There are said to be over 1,000 Buddhist temples in Kyoto, with true masterpieces of Japanese architecture among them. Let the dazzling gold leaf of Kinkaku-ji Temple inspire you, the Zen Garden at Ryoanji Temple center you, and the 1,001 statues at Sanjusangendo amaze you. If there is one thing Kyoto loves more than temples, it’s the city’s shrines, monuments to the unwavering faith of the people. Discover this faith first hand at the monumental Fushimi Inari Shrine as you wander through thousands of vermillion tori gates spread across a mountainside.

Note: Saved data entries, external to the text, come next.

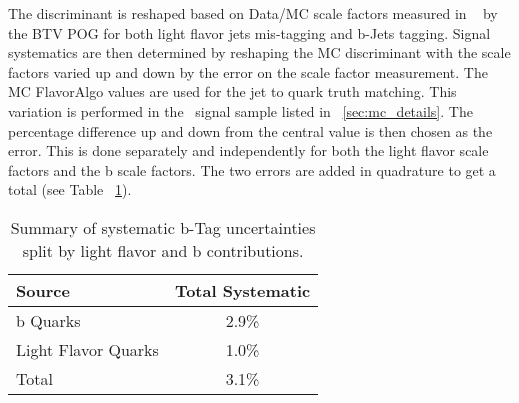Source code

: The discriminant is reshaped based on Data/MC scale factors measured in ~\cite{BTV11003} by the BTV POG for both light flavor jets mis-tagging and b-Jets tagging. Signal systematics are then determined by reshaping the MC discriminant with the scale factors varied up and down by the error on the scale factor measurement. The MC FlavorAlgo values are used for the jet to quark truth matching. This variation is performed in the \ttZ \ signal sample listed in ~\ref{sec:mc_details}. The percentage difference up and down from the central value is then chosen as the error. This is done separately and independently for both the light flavor scale factors and the b scale factors. The two errors are added in quadrature to get a total (see Table ~\ref{tab:systbTag}).


\begin{table}[h]
\begin{center}
\caption{\small\label{tab:systbTag} Summary of systematic b-Tag uncertainties split by light flavor and b contributions.}
\begin{tabular}{lc}\hline
Source & Total Systematic \\ \hline
b Quarks & 2.9\% \\
Light Flavor Quarks & 1.0\% \\ \hline
Total & 3.1\% \\
\hline
\end{tabular}
\end{center}
\end{table}

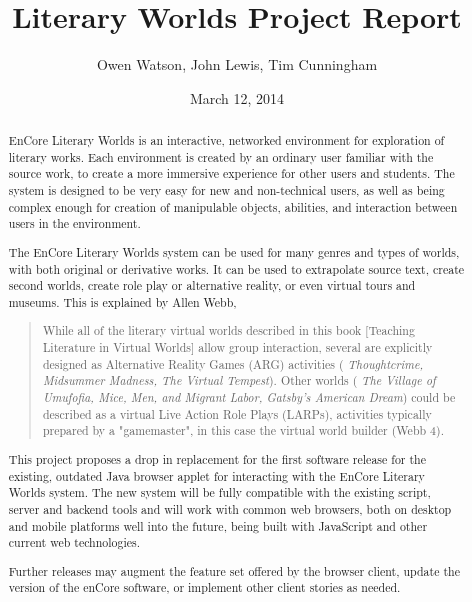 \documentclass[12pt, letterpaper]{report}
\author{Owen Watson, John Lewis, Tim Cunningham}
\title{Literary Worlds Project Report}
\date{March 12, 2014}
\begin{document}
	\begin{titlepage}
	\Huge \maketitle \par
	\end{titlepage}
	
%
	\begin{abstract}
	\par
	EnCore Literary Worlds is an interactive, networked environment for exploration of literary works. Each environment is created by an ordinary user familiar with the source work, to create a more immersive experience for other users and students. The system is designed to be very easy for new and non-technical users, as well as being complex enough for creation of manipulable objects, abilities, and interaction between users in the environment.
	
	\par
	The EnCore Literary Worlds system can be used for many genres and types of worlds, with both original or derivative works. It can be used to extrapolate source text, create second worlds, create role play or alternative reality, or even virtual tours and museums. This is explained by Allen Webb,
	
	\begin{quotation}
	While all of the literary virtual worlds described in this book [Teaching Literature in Virtual Worlds] allow group interaction, several are explicitly designed as Alternative Reality Games (ARG) activities (%
	\textit{Thoughtcrime, Midsummer Madness, The Virtual Tempest}). Other worlds (%
	\textit{The Village of Umufofia, Mice, Men, and Migrant Labor, Gatsby's American Dream})
	could be described as a virtual Live Action Role Plays (LARPs), activities typically prepared by a "gamemaster", in this case the virtual world builder (Webb 4).
	\end{quotation}
	
	\par
	This project proposes a drop in replacement for the first software release for the existing, outdated Java browser applet for interacting with the EnCore Literary Worlds system. The new system will be fully compatible with the existing script, server and backend tools and will work with common web browsers, both on desktop and mobile platforms well into the future, being built with JavaScript and other current web technologies.
		
	\par
    Further releases may augment the feature set offered by the browser client, update the version of the enCore software, or implement other client stories as needed.
    \end{abstract}
\end{document}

Of course temples and shrines aren’t all Kyoto has to offer and a trip to Nishiki Market unlocks the culinary delights of the city. Work your way through the entire spectrum of local cuisine from refined dishes to hearty meals. Nightlife isn’t a problem either and the district of Gion is perfectly suited for those who wish to experience the geishas, gangsters, and gawkers of the city.
Kyoto seems to be the last city in Japan clinging on to the old ways of life. It is an experience that must be reveled in before modernity comes inevitably knocking and changes the vibe of this wonderful city for good. While exploring the city, ensure you make these three attractions your top priority:
- Fushimi Inari Shrine
An important Shinto shrine located in southern Kyoto, the Fushimi Inari Shrine is famous for its thousands of vermillion torii gates straddling a network of trails behind the main buildings. The trails lead through a wooded forest of the sacred Mount Inari which stands at 233 meters above sea level and belongs to the grounds of the shrine. The shrine is dedicated to Inari, the god of rice, sake, and prosperity with ‘Fushimi’ simply referring to the location of the shrine to help distinguish it from other Inari shrines. The Fushimi Inari Shrine is considered the most important of the thousands of shrines dedicated to Inari with origins predating the capital’s move to Kyoto in 794.
- Kinkaku-ji Temple
The common nickname of the Rokuon-ji Temple (Dear Garden Temple) a stunning Zen garden, the Kinkaku-ji Temple (Golden Pavilion Temple) is named so due to the top two floors of the temple being completely covered in gold leaf. The temple was built in 1393 as a retirement villa for Shogun Yoshimitsu Ashikaga who initially intended to cover the whole of the exterior in gold. However, he only managed to complete the ceiling of the third floor before his death. During the shogun’s life in the temple, Kyoto suffered greatly from famine, earthquakes, and plague with as many as 1,000 people dying each day during this period.
One of the most celebrated temples in Japan, Kiyomizu-dera, meaning ‘Pure Water Temple’, was founded in 780 on the site of the Otowa Waterfall in the eastern hills of Kyoto. The name of the temple comes from the pure and clean waters of the Otowa Waterfall. Originally associated with the Hosso sect, one of the oldest schools within Japanese Buddhism, the temple formed its own Kita Hosso sect in 1965 and still functions as a school for this sect today. In 1994, the temple was added to the list of UNESCO World Heritage Sites.